• _Instructions to follow_
Scan the records and identify every line in which the string "centering" occurs, then return those lines.

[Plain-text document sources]

------------

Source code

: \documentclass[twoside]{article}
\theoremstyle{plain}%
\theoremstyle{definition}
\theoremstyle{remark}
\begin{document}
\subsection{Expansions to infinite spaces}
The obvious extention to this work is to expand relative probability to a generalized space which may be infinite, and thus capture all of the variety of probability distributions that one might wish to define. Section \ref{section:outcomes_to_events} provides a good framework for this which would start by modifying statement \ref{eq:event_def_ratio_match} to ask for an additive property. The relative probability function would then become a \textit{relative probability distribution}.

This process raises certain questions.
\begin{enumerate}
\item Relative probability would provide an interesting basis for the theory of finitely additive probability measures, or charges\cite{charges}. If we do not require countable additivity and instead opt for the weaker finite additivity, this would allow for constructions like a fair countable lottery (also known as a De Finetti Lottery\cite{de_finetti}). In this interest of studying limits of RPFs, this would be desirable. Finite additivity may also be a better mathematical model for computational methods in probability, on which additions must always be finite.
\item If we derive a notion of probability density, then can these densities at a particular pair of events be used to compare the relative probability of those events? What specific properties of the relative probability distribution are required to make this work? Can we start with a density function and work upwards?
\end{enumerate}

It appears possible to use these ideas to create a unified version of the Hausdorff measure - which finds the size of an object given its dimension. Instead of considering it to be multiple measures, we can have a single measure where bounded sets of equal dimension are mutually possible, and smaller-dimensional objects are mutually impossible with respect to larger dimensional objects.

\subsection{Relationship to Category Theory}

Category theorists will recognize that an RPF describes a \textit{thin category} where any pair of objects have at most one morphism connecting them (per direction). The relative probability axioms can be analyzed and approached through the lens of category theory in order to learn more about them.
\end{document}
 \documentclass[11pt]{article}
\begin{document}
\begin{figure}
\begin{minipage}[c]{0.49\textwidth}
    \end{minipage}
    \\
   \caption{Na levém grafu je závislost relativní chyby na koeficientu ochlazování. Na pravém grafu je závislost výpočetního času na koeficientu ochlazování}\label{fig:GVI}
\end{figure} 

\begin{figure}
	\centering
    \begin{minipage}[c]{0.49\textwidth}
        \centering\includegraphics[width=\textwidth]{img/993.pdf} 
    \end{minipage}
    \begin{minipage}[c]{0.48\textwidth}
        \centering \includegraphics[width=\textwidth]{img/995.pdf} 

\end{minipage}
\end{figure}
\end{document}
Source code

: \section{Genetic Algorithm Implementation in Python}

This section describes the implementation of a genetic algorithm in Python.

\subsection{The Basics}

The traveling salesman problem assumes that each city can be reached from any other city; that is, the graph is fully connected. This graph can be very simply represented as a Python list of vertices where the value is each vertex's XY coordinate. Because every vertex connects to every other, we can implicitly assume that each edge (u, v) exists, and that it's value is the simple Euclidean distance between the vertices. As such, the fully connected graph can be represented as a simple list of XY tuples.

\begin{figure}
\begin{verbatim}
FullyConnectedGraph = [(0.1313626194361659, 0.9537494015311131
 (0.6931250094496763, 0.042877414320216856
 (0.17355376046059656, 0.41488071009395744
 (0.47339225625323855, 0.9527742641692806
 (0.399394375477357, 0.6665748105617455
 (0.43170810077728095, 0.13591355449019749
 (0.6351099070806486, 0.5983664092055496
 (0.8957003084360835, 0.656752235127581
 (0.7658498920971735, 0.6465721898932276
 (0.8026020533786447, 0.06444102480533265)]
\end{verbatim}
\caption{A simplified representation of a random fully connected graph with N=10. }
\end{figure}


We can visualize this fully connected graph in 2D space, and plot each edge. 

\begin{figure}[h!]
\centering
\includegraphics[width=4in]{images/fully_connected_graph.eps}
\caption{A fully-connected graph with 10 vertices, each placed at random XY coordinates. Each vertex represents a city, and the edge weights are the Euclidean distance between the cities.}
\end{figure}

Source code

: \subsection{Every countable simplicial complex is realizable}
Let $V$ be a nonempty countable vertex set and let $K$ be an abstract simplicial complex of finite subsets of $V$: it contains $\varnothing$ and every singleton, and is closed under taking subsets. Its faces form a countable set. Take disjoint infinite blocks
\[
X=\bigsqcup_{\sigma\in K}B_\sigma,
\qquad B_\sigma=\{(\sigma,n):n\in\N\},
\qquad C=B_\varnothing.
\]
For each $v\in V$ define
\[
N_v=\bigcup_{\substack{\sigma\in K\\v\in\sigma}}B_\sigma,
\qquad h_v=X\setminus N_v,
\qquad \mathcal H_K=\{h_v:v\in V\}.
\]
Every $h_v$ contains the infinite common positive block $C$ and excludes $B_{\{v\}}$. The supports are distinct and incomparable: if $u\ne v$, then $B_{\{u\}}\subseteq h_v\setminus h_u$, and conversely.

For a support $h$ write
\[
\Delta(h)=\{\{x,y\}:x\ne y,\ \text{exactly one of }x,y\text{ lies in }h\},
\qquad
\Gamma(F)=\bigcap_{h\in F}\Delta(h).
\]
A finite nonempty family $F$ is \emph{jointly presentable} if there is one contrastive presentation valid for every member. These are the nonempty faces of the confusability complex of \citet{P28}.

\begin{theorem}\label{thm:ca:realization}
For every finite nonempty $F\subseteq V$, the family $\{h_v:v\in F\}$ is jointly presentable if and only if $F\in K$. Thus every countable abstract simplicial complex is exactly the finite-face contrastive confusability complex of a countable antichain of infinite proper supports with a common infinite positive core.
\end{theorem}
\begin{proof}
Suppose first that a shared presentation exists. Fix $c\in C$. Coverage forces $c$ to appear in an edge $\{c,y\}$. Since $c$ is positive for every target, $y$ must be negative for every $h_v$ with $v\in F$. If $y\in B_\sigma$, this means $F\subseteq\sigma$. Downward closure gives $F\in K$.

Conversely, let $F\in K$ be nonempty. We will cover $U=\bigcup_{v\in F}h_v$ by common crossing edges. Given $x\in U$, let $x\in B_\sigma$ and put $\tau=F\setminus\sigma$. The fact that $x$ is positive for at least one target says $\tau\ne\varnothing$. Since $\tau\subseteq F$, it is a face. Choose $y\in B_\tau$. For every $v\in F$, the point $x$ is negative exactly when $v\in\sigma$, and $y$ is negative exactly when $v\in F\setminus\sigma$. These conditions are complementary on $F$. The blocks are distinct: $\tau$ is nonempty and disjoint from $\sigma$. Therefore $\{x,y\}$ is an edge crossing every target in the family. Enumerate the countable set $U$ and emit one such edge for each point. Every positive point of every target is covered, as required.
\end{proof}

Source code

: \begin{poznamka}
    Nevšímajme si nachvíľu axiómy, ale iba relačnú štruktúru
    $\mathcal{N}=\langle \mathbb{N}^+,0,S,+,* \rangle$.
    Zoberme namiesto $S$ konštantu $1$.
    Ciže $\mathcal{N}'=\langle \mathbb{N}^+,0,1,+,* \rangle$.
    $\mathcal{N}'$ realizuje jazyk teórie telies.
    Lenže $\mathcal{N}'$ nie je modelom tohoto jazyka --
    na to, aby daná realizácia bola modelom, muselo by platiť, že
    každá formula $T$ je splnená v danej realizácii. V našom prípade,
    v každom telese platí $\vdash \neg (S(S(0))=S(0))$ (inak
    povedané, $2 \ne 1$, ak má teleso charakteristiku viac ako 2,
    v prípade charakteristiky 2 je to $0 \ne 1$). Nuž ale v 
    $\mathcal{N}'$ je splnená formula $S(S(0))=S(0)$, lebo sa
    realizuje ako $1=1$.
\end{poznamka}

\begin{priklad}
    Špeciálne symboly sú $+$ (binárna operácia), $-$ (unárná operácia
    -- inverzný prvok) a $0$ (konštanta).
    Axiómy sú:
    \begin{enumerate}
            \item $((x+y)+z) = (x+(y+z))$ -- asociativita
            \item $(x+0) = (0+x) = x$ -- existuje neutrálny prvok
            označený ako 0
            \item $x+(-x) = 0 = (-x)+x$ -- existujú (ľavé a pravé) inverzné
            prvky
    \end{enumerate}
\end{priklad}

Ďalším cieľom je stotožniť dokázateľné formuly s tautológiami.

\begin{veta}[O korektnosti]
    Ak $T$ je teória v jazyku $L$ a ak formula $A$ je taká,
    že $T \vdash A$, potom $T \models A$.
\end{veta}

------------

• _Exercise response_
	\centering
        \centering\includegraphics[width=\textwidth]{img/993.pdf} 
        \centering \includegraphics[width=\textwidth]{img/995.pdf} 
\centering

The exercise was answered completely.